All rollout replicas now participate in rollout generation.
Note
For n_init_replicas = 1, the flow is the same with N = 1.
### Dynamically Launched Replicas
Cosmos-RL supports adding new replicas during runtime. These replicas will be integrated into the RL workflow as follows:
Policy Side - Controller sends a BuildMesh command. - A chosen initialized replica sends weights to the new one (via policy-policy unicast).
Rollout Side - Controller sends a BuildMesh command. - A chosen initialized rollout replica broadcasts weights to the new one (via rollout-rollout broadcast).
After that, the new replica is fully integrated.
Demo: Elastic Scaling in Action
### Step 1: Launch Controller
./tools/launch_controller.sh --port 8080 --config ./configs/qwen3/qwen3-8b-p-tp4-r-tp2-pp1-grpo.toml
### Step 2: Launch Initial Replicas (Assuming 8-GPU machine)
# Launch 1 policy replica
CUDA_VISIBLE_DEVICES=0,1 COSMOS_CONTROLLER_HOST=localhost:8080 ./tools/launch_replica.sh --ngpus 2 --type policy
# Launch 1 rollout replica
CUDA_VISIBLE_DEVICES=2,3 COSMOS_CONTROLLER_HOST=localhost:8080 ./tools/launch_replica.sh --ngpus 2 --type rollout
Wait a moment to observe the initial RL workflow and check the status in the controller’s web UI.
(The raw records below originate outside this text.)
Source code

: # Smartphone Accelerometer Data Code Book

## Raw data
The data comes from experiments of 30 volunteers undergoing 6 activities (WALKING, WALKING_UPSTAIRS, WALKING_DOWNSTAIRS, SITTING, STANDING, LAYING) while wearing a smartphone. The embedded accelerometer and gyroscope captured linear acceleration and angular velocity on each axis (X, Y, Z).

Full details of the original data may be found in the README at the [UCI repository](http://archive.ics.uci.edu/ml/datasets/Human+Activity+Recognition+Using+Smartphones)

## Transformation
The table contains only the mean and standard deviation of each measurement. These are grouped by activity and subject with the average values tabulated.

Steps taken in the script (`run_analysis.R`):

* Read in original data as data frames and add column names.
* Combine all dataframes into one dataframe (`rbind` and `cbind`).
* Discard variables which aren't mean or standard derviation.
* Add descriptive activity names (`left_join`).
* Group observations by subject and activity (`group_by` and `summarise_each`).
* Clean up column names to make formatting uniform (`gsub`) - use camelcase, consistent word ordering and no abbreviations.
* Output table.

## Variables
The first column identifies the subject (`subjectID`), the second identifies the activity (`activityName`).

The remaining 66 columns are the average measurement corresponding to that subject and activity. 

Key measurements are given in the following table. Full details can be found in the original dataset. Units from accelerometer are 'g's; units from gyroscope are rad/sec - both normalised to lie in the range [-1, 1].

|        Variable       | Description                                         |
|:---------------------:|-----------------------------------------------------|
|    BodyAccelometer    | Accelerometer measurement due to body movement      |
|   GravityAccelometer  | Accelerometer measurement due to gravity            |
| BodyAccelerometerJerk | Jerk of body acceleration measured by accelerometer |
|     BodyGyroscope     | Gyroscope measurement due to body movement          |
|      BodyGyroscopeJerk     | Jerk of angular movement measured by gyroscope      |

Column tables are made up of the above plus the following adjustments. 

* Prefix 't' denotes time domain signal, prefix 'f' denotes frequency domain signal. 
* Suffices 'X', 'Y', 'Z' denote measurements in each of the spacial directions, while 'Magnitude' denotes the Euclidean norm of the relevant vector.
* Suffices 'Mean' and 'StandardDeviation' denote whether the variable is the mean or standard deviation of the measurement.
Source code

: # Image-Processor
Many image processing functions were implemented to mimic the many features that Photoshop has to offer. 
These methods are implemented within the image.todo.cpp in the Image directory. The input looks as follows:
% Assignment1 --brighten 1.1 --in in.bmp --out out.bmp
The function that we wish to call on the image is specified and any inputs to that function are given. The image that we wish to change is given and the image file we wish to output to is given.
### Step 3: Add More Replicas Dynamically
# Add 1 more policy replica
CUDA_VISIBLE_DEVICES=4,5 COSMOS_CONTROLLER_HOST=localhost:8080 ./tools/launch_replica.sh --ngpus 2 --type policy
# Add 1 more rollout replica
CUDA_VISIBLE_DEVICES=6,7 COSMOS_CONTROLLER_HOST=localhost:8080 ./tools/launch_replica.sh --ngpus 2 --type rollout
You will see the new replicas appear in the web UI. Now, all four replicas (2 policy + 2 rollout) are active and working in sync.
Fault Tolerance
Cosmos-RL maintains heartbeat communication between the controller and all replicas.
If either:
a replica fails to send heartbeats within COSMOS_HEARTBEAT_TIMEOUT (default is 5 minutes) seconds
NCCL operation times out
the controller will consider it offline and remove it from the NCCL mesh. So it won’t block the ongoing RL workflow.